AFPC CONFERENCE: AFPC Conference in Prague - The Peaceful Road to Democracy

Related Categories: Democracy and Governance; Europe; Russia
Related Expert: Herman Pirchner, Jr.

The American Foreign Policy Council traveled to Prague, Czechoslovakia this past July to co-sponsor the “Peaceful Road to Democracy” conference.  The three day event was initiated at the request of President Vaclav Havel, in coordination with his group, Charter 77, and was directed by the American Foundation for Resistance International.
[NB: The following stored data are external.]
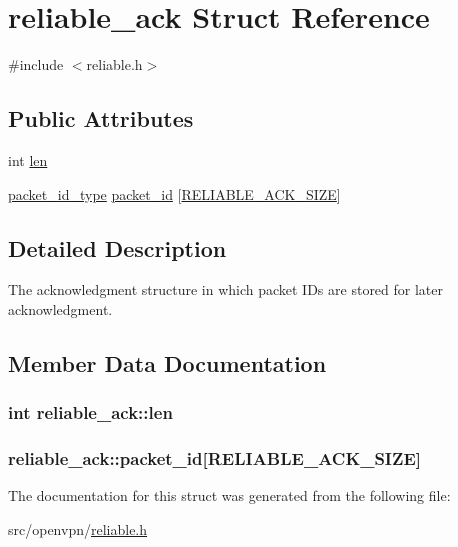 \hypertarget{structreliable__ack}{}\section{reliable\+\_\+ack Struct Reference}
\label{structreliable__ack}


{\ttfamily \#include $<$reliable.\+h$>$}

\subsection*{Public Attributes}
\begin{DoxyCompactItemize}
\item 
int \hyperlink{structreliable__ack_aaa59dbfa83192e660942b149b91e0cc4}{len}
\item 
\hyperlink{packet__id_8h_a345f753b1c6ea20d24409e769aadb7e6}{packet\+\_\+id\+\_\+type} \hyperlink{structreliable__ack_aabd2b845024b78e45bcbc7d6e69cecd2}{packet\+\_\+id} \mbox{[}\hyperlink{group__reliable_ga91ccbc389e490d03321b1a6de0dd096d}{R\+E\+L\+I\+A\+B\+L\+E\+\_\+\+A\+C\+K\+\_\+\+S\+I\+Z\+E}\mbox{]}
\end{DoxyCompactItemize}


\subsection{Detailed Description}
The acknowledgment structure in which packet I\+Ds are stored for later acknowledgment. 

\subsection{Member Data Documentation}
\hypertarget{structreliable__ack_aaa59dbfa83192e660942b149b91e0cc4}{}
\subsubsection[{len}]{\setlength{\rightskip}{0pt plus 5cm}int reliable\+\_\+ack\+::len}\label{structreliable__ack_aaa59dbfa83192e660942b149b91e0cc4}
\hypertarget{structreliable__ack_aabd2b845024b78e45bcbc7d6e69cecd2}{}
\subsubsection[{packet\+\_\+id}]{ reliable\+\_\+ack\+::packet\+\_\+id\mbox{[}{\bf R\+E\+L\+I\+A\+B\+L\+E\+\_\+\+A\+C\+K\+\_\+\+S\+I\+Z\+E}\mbox{]}}\label{structreliable__ack_aabd2b845024b78e45bcbc7d6e69cecd2}


The documentation for this struct was generated from the following file\+:\begin{DoxyCompactItemize}
\item 
src/openvpn/\hyperlink{reliable_8h}{reliable.\+h}\end{DoxyCompactItemize}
Jointly co-sponsored by the American Foreign Policy Council and the National Council to Support the Democracy Movements, the Prague conference was instrumental in bringing together representatives of the pro-democracy movements, al recently exiled leaders, who now make their home in the West.  Their activity stems from a conference held in Paris in May 1989, where the delegates signed a charter containing the principles of self-determination, a free market economy, and non-violent methods.

The formal conference began with the gathering of the delegates in Wenceslaus Square to honor Jan Palach, the young man who set himself on fire at that spot in 1968, martyring himself as the Soviet tanks rolled in to put down the growing rebellion against Soviet authority.  It was a conference upon which the significance of Palach’s actions would not be wasted.  From the beginning to the last speech, the voices of those who had suffered under a totalitarian regime were heard.  Over and over they thundered, socialism cannot be reformed or restructured, it can only be eliminated.

Held in the Culture Palace in Prague, the issues for the conference began as broad assessments of totalitarian regimes everywhere, and culminated in a detailed statement of purpose, known as The Prague Appeal.  The statement outlines their concerted appeal to the “public and the governments of the West not to support Gorbachev and his perestroika, which is pushing the country to the brink of destruction”.  President Havel said, “When human rights are threatened anywhere, human rights are threatened everywhere”.  These words are not likely to be forgotten by the delegates assembled. 

 Through this valuable interface with Western opinion makers and with each other, the delegates from the Soviet republics received an exposure to the ideas of democracy and religious freedom they previously had only dreamed about.